—¡Mier...! —murmuré.
Vi a Dante acercarse con su auto. Digo, con su superauto. Se parqueó frente a mi casa. Me volteé y lo miré por un instante. Me acerqué a él.
—Hola… ¿me puedes llevar, por favor? Voy tarde —le dije, porque de verdad necesitaba llegar rápido al colegio.
—¿Qué me darías a cambio? —dijo, como si me estuviera chantajeando.
Me dio tanta rabia que le respondí:
—Prefiero irme caminando antes que montarme contigo.
Me alejé de él y seguí caminando.
—Mejor sube —escuché decir.
Me emocioné. Me acerqué de nuevo a su auto y me subí. El camino fue muy rápido. No sé si era por el superauto o porque no había tráfico. Llegamos. Me bajé del auto y entré al colegio. Me dirigí a mi clase de matemáticas.
Entró Dante y se sentó otra vez a mi lado.
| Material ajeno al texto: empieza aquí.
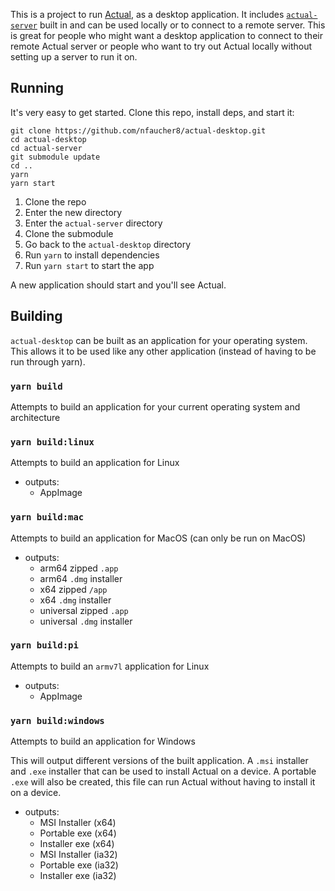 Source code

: This is a project to run [Actual](https://github.com/actualbudget/actual), as a desktop application. It includes [`actual-server`](https://github.com/actualbudget/actual-server) built in and can be used locally or to connect to a remote server.
This is great for people who might want a desktop application to connect to their remote Actual server or people who want to try out Actual locally without setting up a server to run it on.

## Running

It's very easy to get started. Clone this repo, install deps, and start it:

```
git clone https://github.com/nfaucher8/actual-desktop.git
cd actual-desktop
cd actual-server
git submodule update
cd ..
yarn
yarn start
```

1. Clone the repo
2. Enter the new directory
3. Enter the `actual-server` directory
4. Clone the submodule
5. Go back to the `actual-desktop` directory
6. Run `yarn` to install dependencies
7. Run `yarn start` to start the app

A new application should start and you'll see Actual.

## Building

`actual-desktop` can be built as an application for your operating system. This allows it to be used like any other application (instead of having to be run through yarn).

### `yarn build`
Attempts to build an application for your current operating system and architecture

### `yarn build:linux`
Attempts to build an application for Linux

- outputs:
  - AppImage

### `yarn build:mac`
Attempts to build an application for MacOS (can only be run on MacOS)

- outputs:
  - arm64 zipped `.app`
  - arm64 `.dmg` installer
  - x64 zipped `/app`
  - x64 `.dmg` installer
  - universal zipped `.app`
  - universal `.dmg` installer

### `yarn build:pi`
Attempts to build an `armv7l` application for Linux

- outputs:
  - AppImage

### `yarn build:windows`
Attempts to build an application for Windows


This will output different versions of the built application. A `.msi` installer and `.exe` installer that
can be used to install Actual on a device. A portable `.exe` will also be created, this file can run Actual without having to install it on a device.

- outputs:
  - MSI Installer (x64)
  - Portable exe (x64)
  - Installer exe (x64)
  - MSI Installer (ia32)
  - Portable exe (ia32)
  - Installer exe (ia32)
Lo miré con cara de disgusto, sobre todo porque la gente nos observaba raro.
—¿No que te ponías rojo si alguien nos veía juntos porque nunca habías tenido afecto femenino? —le pregunté, seria y molesta de que se sentara otra vez junto a mí.
—Contigo me di cuenta de que no, porque eres muy hermosa. Ah, y gracias por ayudarme a curar el labio —dijo con cara de coqueto.
Me volteé y lo ignoré. Las horas de matemáticas se hicieron eternas, especialmente porque Dante no dejaba de mirarme.
—¿Se te perdió algo? —le dije, seria.
—Sí… se me perdió algo.
—¿Qué?
—Tu sonrisa linda…
Todos se quedaron mirándonos sorprendidos, como si él nunca se hubiera comportado así.
—¿Siempre eres así con todas las chicas? —le pregunté.
—No. La gente nos mira raro porque nunca me han visto así con una mujer…
Tenía razón. Pero igual no le iba a creer. Ya había pasado muchos años sola y decidí que así seguiría.
Terminó el día. Caminaba hacia mi casa. Vi a Dante pasar a toda velocidad en su supercoche.
—¿Esta vez no me lleva? —pensé.
—Ay, ¿en qué estoy pensando? —dije en voz alta y seguí caminando a casa.
Cuando llegué, vi a mi gata, Nala. La acaricié, fui a la cocina y cociné una receta que mamá siempre nos hacía a mis hermanos y a mí. Éramos muy felices…
Solo si mamá no hubiera...
Golpearon la puerta.
—¿Quién es? —pregunté, confundida, porque casi nunca recibo visitas.
Golpearon de nuevo.
—¿Quién es? —me acerqué, miré por la ventana y abrí la puerta.
—¿Qué quieres? —pregunté, extrañada de verlo allí.
—Teníamos un proyecto juntos, ¿no recuerdas?
Era verdad. La profesora de sociales nos puso en parejas para hacer una exposición y Dante había elegido trabajar conmigo.
—¿Y por qué no me escribiste? —le pregunté.
—Preferí venir personalmente.
Entró y se sentó en el sofá. Nala se acomodó a su lado.
De nuevo, golpearon la puerta.
—¿Ahora quién será...? —abrí, y era mi madre. Traía dos maletas súper grandes, como si viniera a quedarse en mi casa.